_Task instructions_
In the records below, find each line holding the word "allocation" and copy it.

_Source material_
+-------+
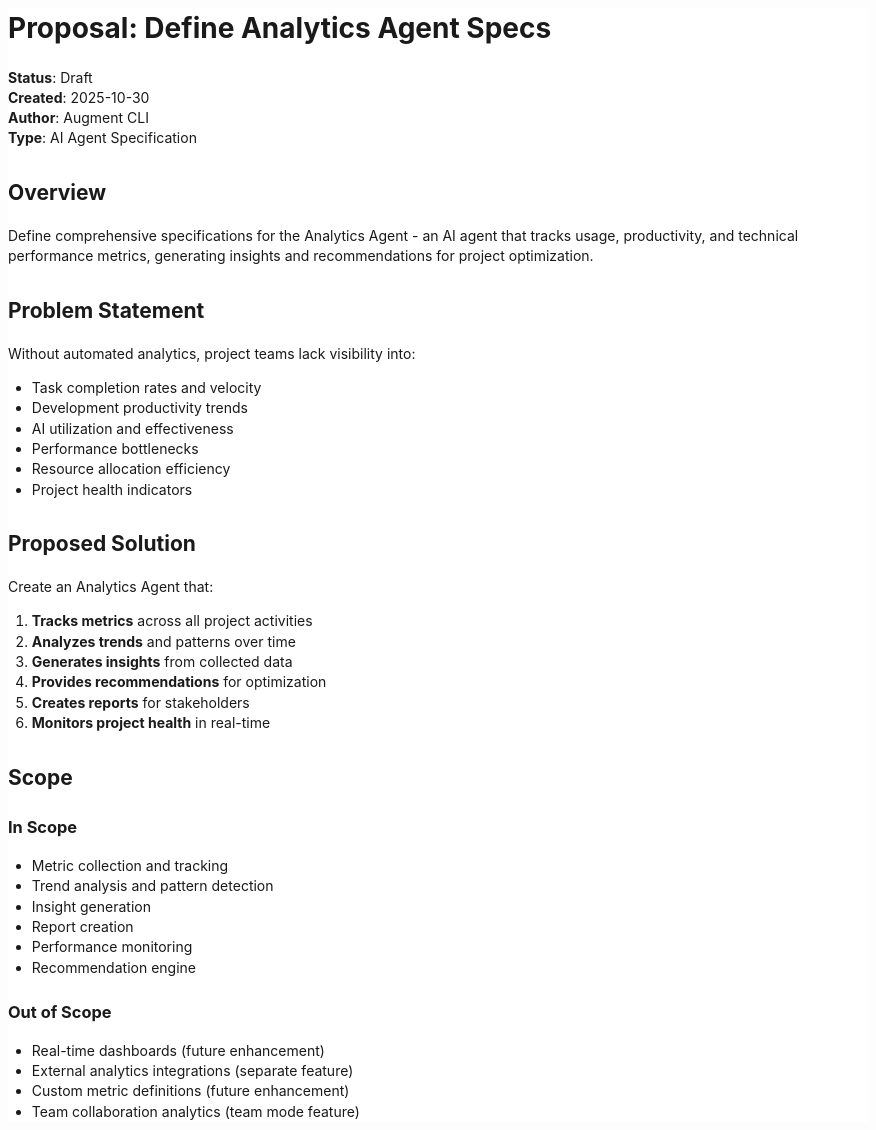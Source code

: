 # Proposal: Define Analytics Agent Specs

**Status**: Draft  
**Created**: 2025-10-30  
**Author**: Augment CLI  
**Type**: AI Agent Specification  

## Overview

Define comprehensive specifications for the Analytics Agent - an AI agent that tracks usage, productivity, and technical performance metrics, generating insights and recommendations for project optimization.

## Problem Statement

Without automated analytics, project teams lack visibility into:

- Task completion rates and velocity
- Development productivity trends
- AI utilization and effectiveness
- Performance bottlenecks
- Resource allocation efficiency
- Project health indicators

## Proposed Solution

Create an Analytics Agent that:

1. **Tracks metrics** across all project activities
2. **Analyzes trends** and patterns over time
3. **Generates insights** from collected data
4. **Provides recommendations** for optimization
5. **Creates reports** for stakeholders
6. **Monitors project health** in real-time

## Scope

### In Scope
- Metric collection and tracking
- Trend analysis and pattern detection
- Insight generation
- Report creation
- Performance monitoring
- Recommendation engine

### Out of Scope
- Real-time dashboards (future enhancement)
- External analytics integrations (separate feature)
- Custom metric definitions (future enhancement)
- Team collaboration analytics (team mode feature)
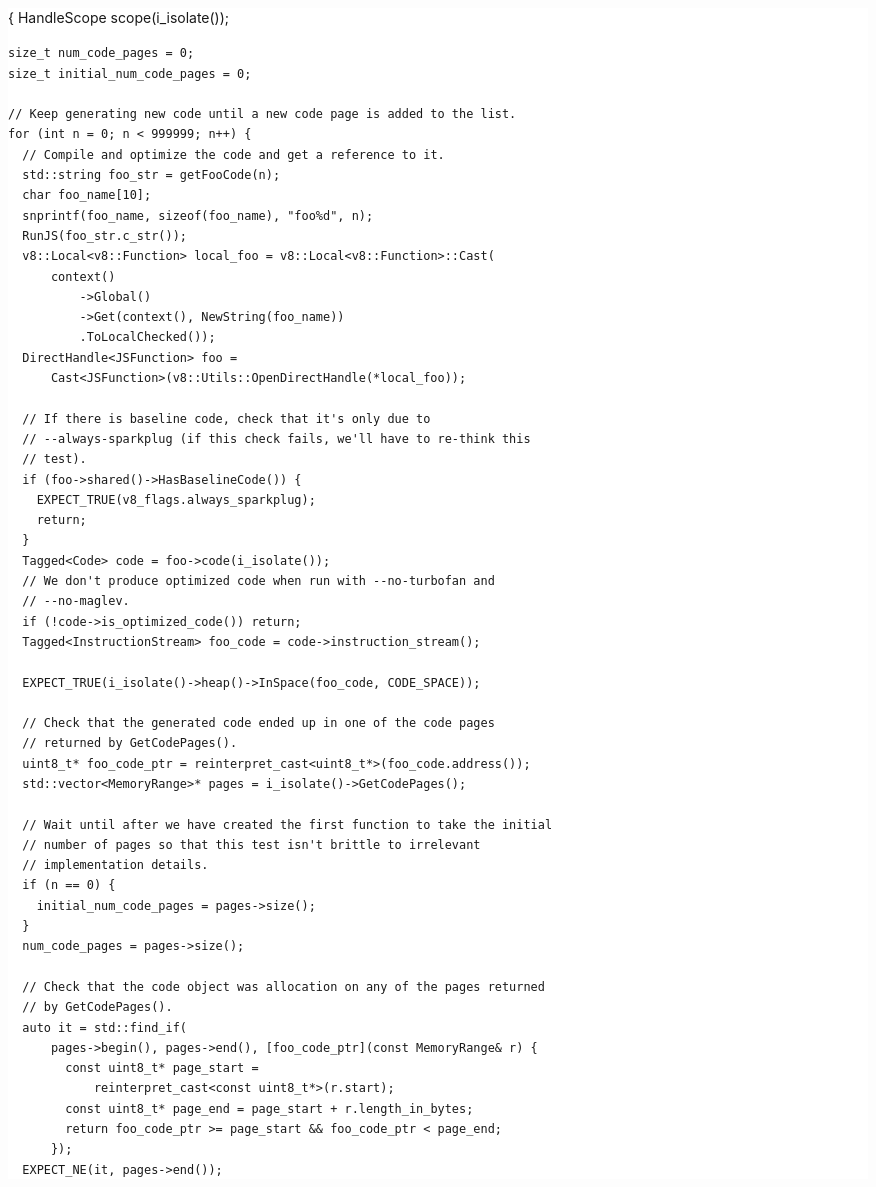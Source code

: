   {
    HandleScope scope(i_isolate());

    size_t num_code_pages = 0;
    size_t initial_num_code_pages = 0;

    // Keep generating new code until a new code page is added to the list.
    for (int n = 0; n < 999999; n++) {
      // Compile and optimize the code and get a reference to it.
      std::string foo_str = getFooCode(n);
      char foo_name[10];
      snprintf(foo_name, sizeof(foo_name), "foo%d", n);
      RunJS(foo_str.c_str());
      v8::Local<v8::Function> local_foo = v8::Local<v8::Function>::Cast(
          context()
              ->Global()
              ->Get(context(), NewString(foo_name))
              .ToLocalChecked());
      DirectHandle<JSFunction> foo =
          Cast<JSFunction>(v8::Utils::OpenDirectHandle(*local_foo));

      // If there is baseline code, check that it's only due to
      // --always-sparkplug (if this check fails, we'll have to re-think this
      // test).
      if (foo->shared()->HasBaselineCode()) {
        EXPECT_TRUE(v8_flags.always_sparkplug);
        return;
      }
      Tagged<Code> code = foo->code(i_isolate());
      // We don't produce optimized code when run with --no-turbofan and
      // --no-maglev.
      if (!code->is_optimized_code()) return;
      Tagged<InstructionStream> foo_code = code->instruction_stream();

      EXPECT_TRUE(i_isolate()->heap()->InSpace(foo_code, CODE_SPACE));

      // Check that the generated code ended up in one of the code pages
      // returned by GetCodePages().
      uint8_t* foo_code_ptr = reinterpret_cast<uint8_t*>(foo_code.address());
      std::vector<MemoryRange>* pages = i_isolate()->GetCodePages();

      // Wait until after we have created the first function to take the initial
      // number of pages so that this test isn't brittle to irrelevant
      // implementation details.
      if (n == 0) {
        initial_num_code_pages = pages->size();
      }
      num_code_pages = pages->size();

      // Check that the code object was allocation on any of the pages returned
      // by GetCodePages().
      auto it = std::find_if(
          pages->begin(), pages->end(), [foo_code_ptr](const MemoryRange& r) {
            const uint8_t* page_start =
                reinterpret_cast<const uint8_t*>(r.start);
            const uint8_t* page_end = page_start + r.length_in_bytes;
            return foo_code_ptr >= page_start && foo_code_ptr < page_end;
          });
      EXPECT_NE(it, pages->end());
+-------+
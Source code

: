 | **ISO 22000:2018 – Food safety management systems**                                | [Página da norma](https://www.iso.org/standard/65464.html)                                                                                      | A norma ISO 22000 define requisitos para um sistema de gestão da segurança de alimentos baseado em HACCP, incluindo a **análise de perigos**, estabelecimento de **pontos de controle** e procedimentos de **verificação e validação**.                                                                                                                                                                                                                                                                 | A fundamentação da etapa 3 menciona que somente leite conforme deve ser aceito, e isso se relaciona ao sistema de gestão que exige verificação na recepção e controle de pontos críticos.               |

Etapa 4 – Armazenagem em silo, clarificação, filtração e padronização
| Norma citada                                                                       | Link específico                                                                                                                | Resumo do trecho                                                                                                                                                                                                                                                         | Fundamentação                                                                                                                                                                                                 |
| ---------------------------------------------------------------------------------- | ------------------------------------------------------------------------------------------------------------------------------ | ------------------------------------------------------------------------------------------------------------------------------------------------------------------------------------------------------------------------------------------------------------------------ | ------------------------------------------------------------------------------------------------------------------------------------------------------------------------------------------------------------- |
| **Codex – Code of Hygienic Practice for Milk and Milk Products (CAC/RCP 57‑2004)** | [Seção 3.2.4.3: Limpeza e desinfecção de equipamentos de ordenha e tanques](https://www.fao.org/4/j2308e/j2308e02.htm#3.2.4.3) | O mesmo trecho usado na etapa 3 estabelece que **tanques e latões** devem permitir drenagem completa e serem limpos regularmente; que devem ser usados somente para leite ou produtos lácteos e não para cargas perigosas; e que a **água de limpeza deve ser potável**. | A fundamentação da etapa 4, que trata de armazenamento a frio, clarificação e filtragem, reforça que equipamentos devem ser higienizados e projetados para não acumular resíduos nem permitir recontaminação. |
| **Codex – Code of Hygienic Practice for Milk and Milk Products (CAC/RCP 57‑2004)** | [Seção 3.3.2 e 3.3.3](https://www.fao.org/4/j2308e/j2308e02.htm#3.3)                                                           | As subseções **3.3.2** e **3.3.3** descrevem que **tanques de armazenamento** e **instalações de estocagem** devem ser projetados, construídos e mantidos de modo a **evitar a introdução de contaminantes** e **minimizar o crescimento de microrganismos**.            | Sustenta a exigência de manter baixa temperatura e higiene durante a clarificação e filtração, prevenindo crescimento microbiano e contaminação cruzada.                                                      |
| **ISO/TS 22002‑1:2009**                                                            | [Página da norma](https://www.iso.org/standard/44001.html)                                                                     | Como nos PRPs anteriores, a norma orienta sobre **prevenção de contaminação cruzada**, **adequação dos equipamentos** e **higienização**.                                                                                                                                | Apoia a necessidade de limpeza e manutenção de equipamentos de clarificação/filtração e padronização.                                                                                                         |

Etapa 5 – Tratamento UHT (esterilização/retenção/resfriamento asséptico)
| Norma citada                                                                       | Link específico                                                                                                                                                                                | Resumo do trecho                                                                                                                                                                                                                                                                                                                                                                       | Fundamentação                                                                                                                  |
+-------+
_Response for this exercise_
- Resource allocation efficiency
      // Check that the code object was allocation on any of the pages returned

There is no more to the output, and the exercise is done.